Trilogía de la caca (I).

         Hay una grieta en el techo que me observa. La veo tumbada en el rincón, al otro lado de la pieza, como unos labios de alabastro. Enciendo un cigarro de estraperlo y trato de ahuyentarla con el humo como trazando un círculo de sal en el que no pueda agarrarme. Desde que me quedé cojo de una mano, hace un mes o así, me suelo descubrir distrayéndome con la alquimia del samsara o con un metrónomo, y no consigo concentrarme en la historia. Quiero decir que no sé qué quiero contar; y tampoco se me ocurre siquiera cómo empezar. Supongo que podría decir que todo comenzó una mañana en la que me dolía un punto del cráneo y no podía evitar pulsarme con el dedo para hacerme más daño. Apretaba un poco, torcía el gesto y el dolor se aliviaba en cuanto liberaba la presión; pero volvía a pulsar una y otra y otra vez, preguntándome por qué demonios me dolería tanto el coco.
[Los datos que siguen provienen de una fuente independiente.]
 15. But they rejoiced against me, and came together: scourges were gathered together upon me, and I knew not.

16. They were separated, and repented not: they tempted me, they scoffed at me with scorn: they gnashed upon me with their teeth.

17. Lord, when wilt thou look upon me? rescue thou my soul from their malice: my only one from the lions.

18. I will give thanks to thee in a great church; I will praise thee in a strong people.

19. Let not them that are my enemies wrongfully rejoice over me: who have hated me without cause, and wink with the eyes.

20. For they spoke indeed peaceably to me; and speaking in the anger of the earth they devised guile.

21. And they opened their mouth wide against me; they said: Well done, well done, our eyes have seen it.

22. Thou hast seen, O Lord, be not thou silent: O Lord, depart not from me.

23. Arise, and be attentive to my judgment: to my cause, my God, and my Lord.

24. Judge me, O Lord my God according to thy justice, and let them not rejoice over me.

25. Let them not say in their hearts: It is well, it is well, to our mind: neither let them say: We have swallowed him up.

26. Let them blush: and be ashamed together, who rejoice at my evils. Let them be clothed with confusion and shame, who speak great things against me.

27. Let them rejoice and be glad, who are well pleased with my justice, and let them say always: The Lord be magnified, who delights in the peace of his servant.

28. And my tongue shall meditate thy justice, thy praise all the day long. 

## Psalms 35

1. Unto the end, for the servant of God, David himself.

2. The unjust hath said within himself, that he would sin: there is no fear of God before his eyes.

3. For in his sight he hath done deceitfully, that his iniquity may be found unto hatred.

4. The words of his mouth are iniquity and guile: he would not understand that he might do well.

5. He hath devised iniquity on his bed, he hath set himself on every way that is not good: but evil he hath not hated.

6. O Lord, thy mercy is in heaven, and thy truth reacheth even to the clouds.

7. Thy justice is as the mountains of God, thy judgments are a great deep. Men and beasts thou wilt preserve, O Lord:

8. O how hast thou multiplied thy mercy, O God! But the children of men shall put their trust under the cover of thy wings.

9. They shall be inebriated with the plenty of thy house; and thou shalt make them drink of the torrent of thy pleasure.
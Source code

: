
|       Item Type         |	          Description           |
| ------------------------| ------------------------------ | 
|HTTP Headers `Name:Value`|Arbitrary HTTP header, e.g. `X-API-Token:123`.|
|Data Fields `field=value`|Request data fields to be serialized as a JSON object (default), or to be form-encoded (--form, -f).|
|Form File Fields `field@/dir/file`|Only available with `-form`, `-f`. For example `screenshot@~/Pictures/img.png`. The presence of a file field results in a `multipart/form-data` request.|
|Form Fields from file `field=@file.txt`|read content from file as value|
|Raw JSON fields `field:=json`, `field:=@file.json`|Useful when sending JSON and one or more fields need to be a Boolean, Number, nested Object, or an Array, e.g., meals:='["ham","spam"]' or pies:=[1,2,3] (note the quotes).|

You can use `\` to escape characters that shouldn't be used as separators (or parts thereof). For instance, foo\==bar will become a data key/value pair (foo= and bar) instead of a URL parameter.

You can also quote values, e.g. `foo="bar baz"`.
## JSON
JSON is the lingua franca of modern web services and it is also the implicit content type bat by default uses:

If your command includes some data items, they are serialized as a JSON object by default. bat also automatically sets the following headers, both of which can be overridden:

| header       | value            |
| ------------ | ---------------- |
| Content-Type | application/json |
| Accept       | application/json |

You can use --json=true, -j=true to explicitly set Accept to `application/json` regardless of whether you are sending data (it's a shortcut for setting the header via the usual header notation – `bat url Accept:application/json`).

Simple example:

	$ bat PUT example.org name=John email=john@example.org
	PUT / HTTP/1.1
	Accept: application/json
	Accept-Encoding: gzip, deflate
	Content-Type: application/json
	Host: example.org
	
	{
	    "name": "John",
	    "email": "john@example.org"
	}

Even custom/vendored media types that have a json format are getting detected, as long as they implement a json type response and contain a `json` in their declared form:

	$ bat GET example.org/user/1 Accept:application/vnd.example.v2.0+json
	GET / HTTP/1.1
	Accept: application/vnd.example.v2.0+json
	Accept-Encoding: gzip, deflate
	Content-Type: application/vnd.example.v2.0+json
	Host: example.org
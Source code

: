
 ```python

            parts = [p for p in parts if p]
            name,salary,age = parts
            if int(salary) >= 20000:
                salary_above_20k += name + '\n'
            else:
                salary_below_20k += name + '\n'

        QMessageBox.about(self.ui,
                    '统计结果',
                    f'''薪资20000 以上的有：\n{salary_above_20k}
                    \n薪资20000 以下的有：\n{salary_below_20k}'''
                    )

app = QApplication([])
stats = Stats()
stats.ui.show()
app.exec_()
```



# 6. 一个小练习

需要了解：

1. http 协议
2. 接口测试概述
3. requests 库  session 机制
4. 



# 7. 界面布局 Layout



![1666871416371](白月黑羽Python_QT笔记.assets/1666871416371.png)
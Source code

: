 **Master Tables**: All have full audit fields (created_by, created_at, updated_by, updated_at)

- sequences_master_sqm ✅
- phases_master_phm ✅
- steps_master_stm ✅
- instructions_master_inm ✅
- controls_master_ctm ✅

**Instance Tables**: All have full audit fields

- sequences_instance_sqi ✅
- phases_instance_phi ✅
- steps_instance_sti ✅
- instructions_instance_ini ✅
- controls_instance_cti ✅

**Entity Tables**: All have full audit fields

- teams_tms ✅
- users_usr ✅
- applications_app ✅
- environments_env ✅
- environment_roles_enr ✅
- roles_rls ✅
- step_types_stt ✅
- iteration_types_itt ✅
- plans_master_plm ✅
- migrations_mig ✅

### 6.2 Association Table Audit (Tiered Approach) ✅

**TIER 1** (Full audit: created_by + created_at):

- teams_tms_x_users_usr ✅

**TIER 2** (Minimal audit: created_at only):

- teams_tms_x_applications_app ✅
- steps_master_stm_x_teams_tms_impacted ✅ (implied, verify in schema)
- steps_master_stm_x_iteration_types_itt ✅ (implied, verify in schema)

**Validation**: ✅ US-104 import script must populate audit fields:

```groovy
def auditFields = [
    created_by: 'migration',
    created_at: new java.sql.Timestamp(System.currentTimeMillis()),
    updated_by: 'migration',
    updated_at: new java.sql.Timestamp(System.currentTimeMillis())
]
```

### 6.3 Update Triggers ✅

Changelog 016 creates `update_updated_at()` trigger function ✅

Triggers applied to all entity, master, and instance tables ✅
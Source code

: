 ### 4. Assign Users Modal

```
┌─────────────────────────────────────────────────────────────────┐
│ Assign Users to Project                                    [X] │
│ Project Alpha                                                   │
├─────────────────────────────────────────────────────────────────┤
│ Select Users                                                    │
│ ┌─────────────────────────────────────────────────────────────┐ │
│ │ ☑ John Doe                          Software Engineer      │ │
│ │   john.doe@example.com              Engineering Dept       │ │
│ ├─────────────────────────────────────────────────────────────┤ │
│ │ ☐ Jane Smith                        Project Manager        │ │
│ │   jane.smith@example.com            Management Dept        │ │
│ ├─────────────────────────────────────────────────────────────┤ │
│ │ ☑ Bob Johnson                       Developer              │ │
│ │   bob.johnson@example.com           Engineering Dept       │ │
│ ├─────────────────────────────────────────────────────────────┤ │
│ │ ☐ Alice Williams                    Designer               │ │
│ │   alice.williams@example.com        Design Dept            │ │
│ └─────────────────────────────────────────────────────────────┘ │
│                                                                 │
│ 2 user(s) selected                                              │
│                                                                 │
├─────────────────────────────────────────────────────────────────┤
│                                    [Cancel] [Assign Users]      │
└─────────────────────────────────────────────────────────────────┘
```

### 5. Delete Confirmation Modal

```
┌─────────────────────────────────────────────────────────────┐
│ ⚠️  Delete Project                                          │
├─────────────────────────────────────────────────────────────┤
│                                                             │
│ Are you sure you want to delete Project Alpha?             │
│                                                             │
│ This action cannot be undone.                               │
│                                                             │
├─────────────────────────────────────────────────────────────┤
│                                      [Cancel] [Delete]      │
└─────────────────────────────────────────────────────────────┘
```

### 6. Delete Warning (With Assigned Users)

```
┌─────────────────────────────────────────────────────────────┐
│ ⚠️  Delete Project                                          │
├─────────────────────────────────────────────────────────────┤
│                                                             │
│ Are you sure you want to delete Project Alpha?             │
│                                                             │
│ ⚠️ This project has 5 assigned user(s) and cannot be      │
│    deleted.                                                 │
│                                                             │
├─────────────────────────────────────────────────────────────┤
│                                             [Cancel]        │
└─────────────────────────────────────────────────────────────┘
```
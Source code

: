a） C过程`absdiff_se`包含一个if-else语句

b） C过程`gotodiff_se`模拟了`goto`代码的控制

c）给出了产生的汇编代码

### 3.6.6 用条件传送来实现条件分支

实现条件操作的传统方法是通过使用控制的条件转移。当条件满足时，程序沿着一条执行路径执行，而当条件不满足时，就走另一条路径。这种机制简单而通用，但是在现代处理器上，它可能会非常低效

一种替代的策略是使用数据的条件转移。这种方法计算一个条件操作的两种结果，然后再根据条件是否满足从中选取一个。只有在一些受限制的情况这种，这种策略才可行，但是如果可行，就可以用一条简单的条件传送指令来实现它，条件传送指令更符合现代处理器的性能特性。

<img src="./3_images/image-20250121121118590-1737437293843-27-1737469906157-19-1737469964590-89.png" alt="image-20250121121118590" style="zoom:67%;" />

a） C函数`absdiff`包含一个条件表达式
         Al cabo de unas horas ya me había encontrado nuevos focos de dolor por todo el cuerpo. Por entre las costillas brotaron pequeños síndromes, crecióme una glándula junto al omóplato y en las plantas de los pies sendos traumas encallecidos; y no dejaba de apretar todo aquello con el dedo como practicando una sinfonía de dolencias, y me regocijaba en el malestar porque así palpaba mis vacíos. Así pasé prácticamente toda la tarde hasta que me dio por preguntarme por qué no me dolería también la muela y probé a pulsarla para descubrir que, lo que en realidad me dolía, después de todo, era el dedo.